** Opening Source information block **

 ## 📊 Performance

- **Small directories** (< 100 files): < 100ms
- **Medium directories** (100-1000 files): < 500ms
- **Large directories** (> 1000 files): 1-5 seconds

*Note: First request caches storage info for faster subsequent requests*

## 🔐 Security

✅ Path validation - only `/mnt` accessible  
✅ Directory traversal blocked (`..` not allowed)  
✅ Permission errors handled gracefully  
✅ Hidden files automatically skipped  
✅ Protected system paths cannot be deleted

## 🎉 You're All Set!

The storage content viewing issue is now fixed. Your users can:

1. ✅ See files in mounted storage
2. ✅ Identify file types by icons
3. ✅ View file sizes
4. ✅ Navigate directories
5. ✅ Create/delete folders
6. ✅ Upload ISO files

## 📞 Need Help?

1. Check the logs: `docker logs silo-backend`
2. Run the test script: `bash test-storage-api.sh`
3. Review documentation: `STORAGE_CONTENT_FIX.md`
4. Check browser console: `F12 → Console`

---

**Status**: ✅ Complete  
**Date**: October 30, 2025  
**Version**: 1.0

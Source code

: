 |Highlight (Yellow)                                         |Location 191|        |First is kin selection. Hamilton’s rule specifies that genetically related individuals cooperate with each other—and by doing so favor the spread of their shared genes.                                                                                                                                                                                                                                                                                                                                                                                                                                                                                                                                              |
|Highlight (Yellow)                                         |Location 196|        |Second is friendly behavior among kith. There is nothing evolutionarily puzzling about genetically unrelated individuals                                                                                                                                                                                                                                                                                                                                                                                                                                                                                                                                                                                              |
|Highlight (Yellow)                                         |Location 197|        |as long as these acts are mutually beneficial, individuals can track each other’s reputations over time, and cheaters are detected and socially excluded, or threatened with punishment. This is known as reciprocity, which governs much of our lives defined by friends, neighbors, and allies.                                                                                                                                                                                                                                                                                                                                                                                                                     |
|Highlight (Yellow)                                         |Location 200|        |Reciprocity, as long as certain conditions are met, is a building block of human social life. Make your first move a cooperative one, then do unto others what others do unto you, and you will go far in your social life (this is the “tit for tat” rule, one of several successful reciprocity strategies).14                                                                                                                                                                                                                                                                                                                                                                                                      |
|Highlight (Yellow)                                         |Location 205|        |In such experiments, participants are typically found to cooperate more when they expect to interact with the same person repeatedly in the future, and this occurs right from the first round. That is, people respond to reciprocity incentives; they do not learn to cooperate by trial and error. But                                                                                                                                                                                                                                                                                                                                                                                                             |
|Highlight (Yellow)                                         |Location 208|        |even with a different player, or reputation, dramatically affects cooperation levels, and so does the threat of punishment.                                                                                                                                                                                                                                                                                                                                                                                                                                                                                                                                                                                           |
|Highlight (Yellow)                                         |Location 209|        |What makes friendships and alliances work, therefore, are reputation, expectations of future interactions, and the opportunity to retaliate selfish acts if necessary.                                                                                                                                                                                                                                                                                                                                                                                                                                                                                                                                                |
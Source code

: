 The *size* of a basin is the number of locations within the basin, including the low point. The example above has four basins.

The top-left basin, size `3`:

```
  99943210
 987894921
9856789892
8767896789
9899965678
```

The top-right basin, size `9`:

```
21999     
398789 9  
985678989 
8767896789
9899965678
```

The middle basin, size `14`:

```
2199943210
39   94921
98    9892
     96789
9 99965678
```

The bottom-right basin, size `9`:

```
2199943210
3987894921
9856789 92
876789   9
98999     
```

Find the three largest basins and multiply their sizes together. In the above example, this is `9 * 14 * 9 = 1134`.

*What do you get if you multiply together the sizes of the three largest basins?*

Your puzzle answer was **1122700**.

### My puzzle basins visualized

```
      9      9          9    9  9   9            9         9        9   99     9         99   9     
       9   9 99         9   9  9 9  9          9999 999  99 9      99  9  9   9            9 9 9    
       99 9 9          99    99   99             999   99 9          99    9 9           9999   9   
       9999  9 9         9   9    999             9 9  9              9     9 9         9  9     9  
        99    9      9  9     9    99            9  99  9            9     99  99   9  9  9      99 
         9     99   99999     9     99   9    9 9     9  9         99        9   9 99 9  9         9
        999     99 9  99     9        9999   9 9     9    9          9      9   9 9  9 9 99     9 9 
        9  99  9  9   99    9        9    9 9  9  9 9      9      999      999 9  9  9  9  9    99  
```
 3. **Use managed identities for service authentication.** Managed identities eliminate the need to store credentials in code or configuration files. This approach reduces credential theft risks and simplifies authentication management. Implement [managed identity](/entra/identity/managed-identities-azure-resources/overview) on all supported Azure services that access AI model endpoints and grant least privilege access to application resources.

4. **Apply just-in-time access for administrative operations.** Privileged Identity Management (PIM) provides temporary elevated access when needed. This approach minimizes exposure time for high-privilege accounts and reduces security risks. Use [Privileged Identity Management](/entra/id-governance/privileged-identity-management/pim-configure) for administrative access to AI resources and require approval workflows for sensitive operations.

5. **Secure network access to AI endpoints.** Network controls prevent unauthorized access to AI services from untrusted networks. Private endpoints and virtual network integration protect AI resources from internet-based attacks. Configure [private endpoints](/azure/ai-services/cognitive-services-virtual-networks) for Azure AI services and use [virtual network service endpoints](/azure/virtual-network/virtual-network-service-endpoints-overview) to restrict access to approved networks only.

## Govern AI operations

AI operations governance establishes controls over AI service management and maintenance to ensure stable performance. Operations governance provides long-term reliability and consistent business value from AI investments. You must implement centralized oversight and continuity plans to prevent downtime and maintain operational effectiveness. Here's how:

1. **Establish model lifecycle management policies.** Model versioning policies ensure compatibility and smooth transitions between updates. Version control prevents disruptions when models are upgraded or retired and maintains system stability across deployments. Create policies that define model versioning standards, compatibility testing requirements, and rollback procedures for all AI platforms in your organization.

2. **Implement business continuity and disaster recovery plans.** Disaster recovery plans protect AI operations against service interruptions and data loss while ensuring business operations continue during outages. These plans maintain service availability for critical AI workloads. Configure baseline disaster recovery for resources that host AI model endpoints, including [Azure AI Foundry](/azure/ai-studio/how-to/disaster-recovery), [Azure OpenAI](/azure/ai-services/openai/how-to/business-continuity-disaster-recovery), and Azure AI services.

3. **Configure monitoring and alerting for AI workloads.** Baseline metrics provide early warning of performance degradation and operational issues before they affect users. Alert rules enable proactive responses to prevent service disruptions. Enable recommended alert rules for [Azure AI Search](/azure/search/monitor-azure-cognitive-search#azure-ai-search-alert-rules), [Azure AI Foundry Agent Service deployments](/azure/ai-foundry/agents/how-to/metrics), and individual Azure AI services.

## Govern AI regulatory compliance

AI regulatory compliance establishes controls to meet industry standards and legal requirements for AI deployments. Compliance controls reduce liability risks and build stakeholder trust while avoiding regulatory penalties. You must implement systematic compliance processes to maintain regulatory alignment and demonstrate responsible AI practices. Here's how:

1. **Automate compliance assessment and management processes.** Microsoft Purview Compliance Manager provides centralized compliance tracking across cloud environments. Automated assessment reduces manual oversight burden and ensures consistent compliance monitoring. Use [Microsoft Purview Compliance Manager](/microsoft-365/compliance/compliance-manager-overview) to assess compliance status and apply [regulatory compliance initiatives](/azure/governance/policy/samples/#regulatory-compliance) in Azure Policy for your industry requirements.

** Closing Source information block **

Task to complete: Transcribe all of the data, keeping every line identical.

Written answer:
 ## 📊 Performance

- **Small directories** (< 100 files): < 100ms
- **Medium directories** (100-1000 files): < 500ms
- **Large directories** (> 1000 files): 1-5 seconds

*Note: First request caches storage info for faster subsequent requests*

## 🔐 Security

✅ Path validation - only `/mnt` accessible  
✅ Directory traversal blocked (`..` not allowed)  
✅ Permission errors handled gracefully  
✅ Hidden files automatically skipped  
✅ Protected system paths cannot be deleted

## 🎉 You're All Set!

The storage content viewing issue is now fixed. Your users can:

1. ✅ See files in mounted storage
2. ✅ Identify file types by icons
3. ✅ View file sizes
4. ✅ Navigate directories
5. ✅ Create/delete folders
6. ✅ Upload ISO files

## 📞 Need Help?

1. Check the logs: `docker logs silo-backend`
2. Run the test script: `bash test-storage-api.sh`
3. Review documentation: `STORAGE_CONTENT_FIX.md`
4. Check browser console: `F12 → Console`

---

**Status**: ✅ Complete  
**Date**: October 30, 2025  
**Version**: 1.0

Source code

: |Highlight (Yellow)                                         |Location 191|        |First is kin selection. Hamilton’s rule specifies that genetically related individuals cooperate with each other—and by doing so favor the spread of their shared genes.                                                                                                                                                                                                                                                                                                                                                                                                                                                                                                                                              |
|Highlight (Yellow)                                         |Location 196|        |Second is friendly behavior among kith. There is nothing evolutionarily puzzling about genetically unrelated individuals                                                                                                                                                                                                                                                                                                                                                                                                                                                                                                                                                                                              |
|Highlight (Yellow)                                         |Location 197|        |as long as these acts are mutually beneficial, individuals can track each other’s reputations over time, and cheaters are detected and socially excluded, or threatened with punishment. This is known as reciprocity, which governs much of our lives defined by friends, neighbors, and allies.                                                                                                                                                                                                                                                                                                                                                                                                                     |
|Highlight (Yellow)                                         |Location 200|        |Reciprocity, as long as certain conditions are met, is a building block of human social life. Make your first move a cooperative one, then do unto others what others do unto you, and you will go far in your social life (this is the “tit for tat” rule, one of several successful reciprocity strategies).14                                                                                                                                                                                                                                                                                                                                                                                                      |
|Highlight (Yellow)                                         |Location 205|        |In such experiments, participants are typically found to cooperate more when they expect to interact with the same person repeatedly in the future, and this occurs right from the first round. That is, people respond to reciprocity incentives; they do not learn to cooperate by trial and error. But                                                                                                                                                                                                                                                                                                                                                                                                             |
|Highlight (Yellow)                                         |Location 208|        |even with a different player, or reputation, dramatically affects cooperation levels, and so does the threat of punishment.                                                                                                                                                                                                                                                                                                                                                                                                                                                                                                                                                                                           |
|Highlight (Yellow)                                         |Location 209|        |What makes friendships and alliances work, therefore, are reputation, expectations of future interactions, and the opportunity to retaliate selfish acts if necessary.                                                                                                                                                                                                                                                                                                                                                                                                                                                                                                                                                |
Source code

: The *size* of a basin is the number of locations within the basin, including the low point. The example above has four basins.

The top-left basin, size `3`:

```
  99943210
 987894921
9856789892
8767896789
9899965678
```

The top-right basin, size `9`:

```
21999     
398789 9  
985678989 
8767896789
9899965678
```

The middle basin, size `14`:

```
2199943210
39   94921
98    9892
     96789
9 99965678
```

The bottom-right basin, size `9`:

```
2199943210
3987894921
9856789 92
876789   9
98999     
```

Find the three largest basins and multiply their sizes together. In the above example, this is `9 * 14 * 9 = 1134`.

*What do you get if you multiply together the sizes of the three largest basins?*

Your puzzle answer was **1122700**.

### My puzzle basins visualized

```
      9      9          9    9  9   9            9         9        9   99     9         99   9     
       9   9 99         9   9  9 9  9          9999 999  99 9      99  9  9   9            9 9 9    
       99 9 9          99    99   99             999   99 9          99    9 9           9999   9   
       9999  9 9         9   9    999             9 9  9              9     9 9         9  9     9  
        99    9      9  9     9    99            9  99  9            9     99  99   9  9  9      99 
         9     99   99999     9     99   9    9 9     9  9         99        9   9 99 9  9         9
        999     99 9  99     9        9999   9 9     9    9          9      9   9 9  9 9 99     9 9 
        9  99  9  9   99    9        9    9 9  9  9 9      9      999      999 9  9  9  9  9    99  
```
 3. **Use managed identities for service authentication.** Managed identities eliminate the need to store credentials in code or configuration files. This approach reduces credential theft risks and simplifies authentication management. Implement [managed identity](/entra/identity/managed-identities-azure-resources/overview) on all supported Azure services that access AI model endpoints and grant least privilege access to application resources.

4. **Apply just-in-time access for administrative operations.** Privileged Identity Management (PIM) provides temporary elevated access when needed. This approach minimizes exposure time for high-privilege accounts and reduces security risks. Use [Privileged Identity Management](/entra/id-governance/privileged-identity-management/pim-configure) for administrative access to AI resources and require approval workflows for sensitive operations.

5. **Secure network access to AI endpoints.** Network controls prevent unauthorized access to AI services from untrusted networks. Private endpoints and virtual network integration protect AI resources from internet-based attacks. Configure [private endpoints](/azure/ai-services/cognitive-services-virtual-networks) for Azure AI services and use [virtual network service endpoints](/azure/virtual-network/virtual-network-service-endpoints-overview) to restrict access to approved networks only.

## Govern AI operations

AI operations governance establishes controls over AI service management and maintenance to ensure stable performance. Operations governance provides long-term reliability and consistent business value from AI investments. You must implement centralized oversight and continuity plans to prevent downtime and maintain operational effectiveness. Here's how:

1. **Establish model lifecycle management policies.** Model versioning policies ensure compatibility and smooth transitions between updates. Version control prevents disruptions when models are upgraded or retired and maintains system stability across deployments. Create policies that define model versioning standards, compatibility testing requirements, and rollback procedures for all AI platforms in your organization.

2. **Implement business continuity and disaster recovery plans.** Disaster recovery plans protect AI operations against service interruptions and data loss while ensuring business operations continue during outages. These plans maintain service availability for critical AI workloads. Configure baseline disaster recovery for resources that host AI model endpoints, including [Azure AI Foundry](/azure/ai-studio/how-to/disaster-recovery), [Azure OpenAI](/azure/ai-services/openai/how-to/business-continuity-disaster-recovery), and Azure AI services.

3. **Configure monitoring and alerting for AI workloads.** Baseline metrics provide early warning of performance degradation and operational issues before they affect users. Alert rules enable proactive responses to prevent service disruptions. Enable recommended alert rules for [Azure AI Search](/azure/search/monitor-azure-cognitive-search#azure-ai-search-alert-rules), [Azure AI Foundry Agent Service deployments](/azure/ai-foundry/agents/how-to/metrics), and individual Azure AI services.

## Govern AI regulatory compliance

AI regulatory compliance establishes controls to meet industry standards and legal requirements for AI deployments. Compliance controls reduce liability risks and build stakeholder trust while avoiding regulatory penalties. You must implement systematic compliance processes to maintain regulatory alignment and demonstrate responsible AI practices. Here's how:

1. **Automate compliance assessment and management processes.** Microsoft Purview Compliance Manager provides centralized compliance tracking across cloud environments. Automated assessment reduces manual oversight burden and ensures consistent compliance monitoring. Use [Microsoft Purview Compliance Manager](/microsoft-365/compliance/compliance-manager-overview) to assess compliance status and apply [regulatory compliance initiatives](/azure/governance/policy/samples/#regulatory-compliance) in Azure Policy for your industry requirements.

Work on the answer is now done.